Aides say the work reflects Biden’s realization that he can’t afford to perform from his apartment. They say the sometimes dull speaker has risen to the occasion.

“You know this president,” White House press secretary Karine Jean-Pierre said Thursday. “He likes to fight.”

Meanwhile, Trump continued his more unstructured debate preparations, including two days of meetings at his Florida estate, phone calls to allies and supporters, and road test attacks in social media posts and interviews with conservative-leaning media outlets. The disorganized style that is a hallmark of the former president’s often chaotic speeches at rallies can pose a challenge in a regime-driven debate with a tight schedule.

Trump and his aides have spent months chronicling what they see as Biden’s diminished stamina, and in recent days they began predicting that Biden would be stronger on Thursday, a move aimed at raising expectations for the incumbent president.

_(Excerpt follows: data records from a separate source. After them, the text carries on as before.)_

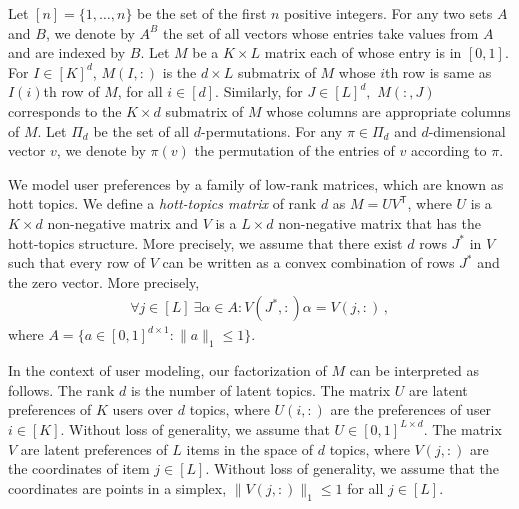 
\newcommand{\transpose}{^\mathsf{\scriptscriptstyle T}}

Let $[n] = \{1, \dots, n\}$ be the set of the first $n$ positive integers. For any two sets $A$ and $B$, we denote by $A^B$ the set of all vectors whose entries take values from $A$ and are indexed by $B$. Let $M$ be a $K \times L$ matrix each of whose entry is in $[0,1]$. For $I \in  [K]^d$, $M(I, :)$ is the $d \times L$ submatrix of $M$ whose $i$th row is same as $I(i)$th row of $M$, for all $ i \in [d]$. Similarly, for $J \in [L]^d,$ $M(:, J)$ corresponds to the $K \times d$ submatrix of $M$ whose columns are appropriate columns of  $M$.  Let $\Pi_d$ be the set of all $d$-permutations. For any $\pi \in \Pi_d$ and $d$-dimensional vector $v$, we denote by $\pi(v)$ the permutation of the entries of $v$ according to $\pi$.  

We model user preferences by a family of low-rank matrices, which are known as hott topics. We define a \emph{hott-topics matrix} of rank $d$ as $M = U V\transpose$, where $U$ is a $K \times d$ non-negative matrix and $V$ is a $L \times d$ non-negative matrix that has the hott-topics structure. More precisely, we assume that there exist $d$ rows $J^\ast$ in $V$ such that every row of $V$ can be written as a convex combination of rows $J^\ast$ and the zero vector. More precisely,
\begin{align}
  \forall j \in [L] \ \exists \alpha \in A: V(J^\ast, :) \alpha = V(j, :)\,,
  \label{eq:hott topics}
\end{align}
where $A = \{a \in [0, 1]^{d \times 1}: \|a\|_1 \leq 1\}$.

In the context of user modeling, our factorization of $M$ can be interpreted as follows. The rank $d$ is the number of latent topics. The matrix $U$ are latent preferences of $K$ users over $d$ topics, where $U(i, :)$ are the preferences of user $i \in [K]$. Without loss of generality, we assume that $U \in [0, 1]^{L \times d}$. The matrix $V$ are latent preferences of $L$ items in the space of $d$ topics, where $V(j, :)$ are the coordinates of item $j \in [L]$. Without loss of generality, we assume that the coordinates are points in a simplex, $\|V(j, :)\|_1 \leq 1$ for all $j \in [L]$.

The candidates have Georgia in mind

Atlanta, the city hosting the debate, has symbolic and practical significance for the campaign, but each side believes what happens there will have a wide resonance.

In 2020, Biden secured Georgia’s 16 electoral votes by just under 12,000 of the 5 million votes cast. Trump urged the state’s Republican leaders to overturn his victory based on false theories of voter fraud, and he was recorded saying he wanted to “find 11,780 votes.” Now he faces state racketeering charges.

Both campaigns held a slew of events in Atlanta leading up to the debate, including competing events at local Black-owned businesses. Trump called into a meeting at Rocky’s Barbershop in the Buckhead community on Friday to talk about his clash with Biden and to ask whether CNN moderators Jake Tapper and Dana Bash would treat him fairly.

Coming out of the debate, both Biden and Trump will head to states they hope to swing their way this fall. Trump is heading to Virginia, a former battleground that has shifted toward Democrats in recent years.

Biden plans to fly to North Carolina, where he is expected to hold his largest campaign rally yet in a state that Trump narrowly won in 2020.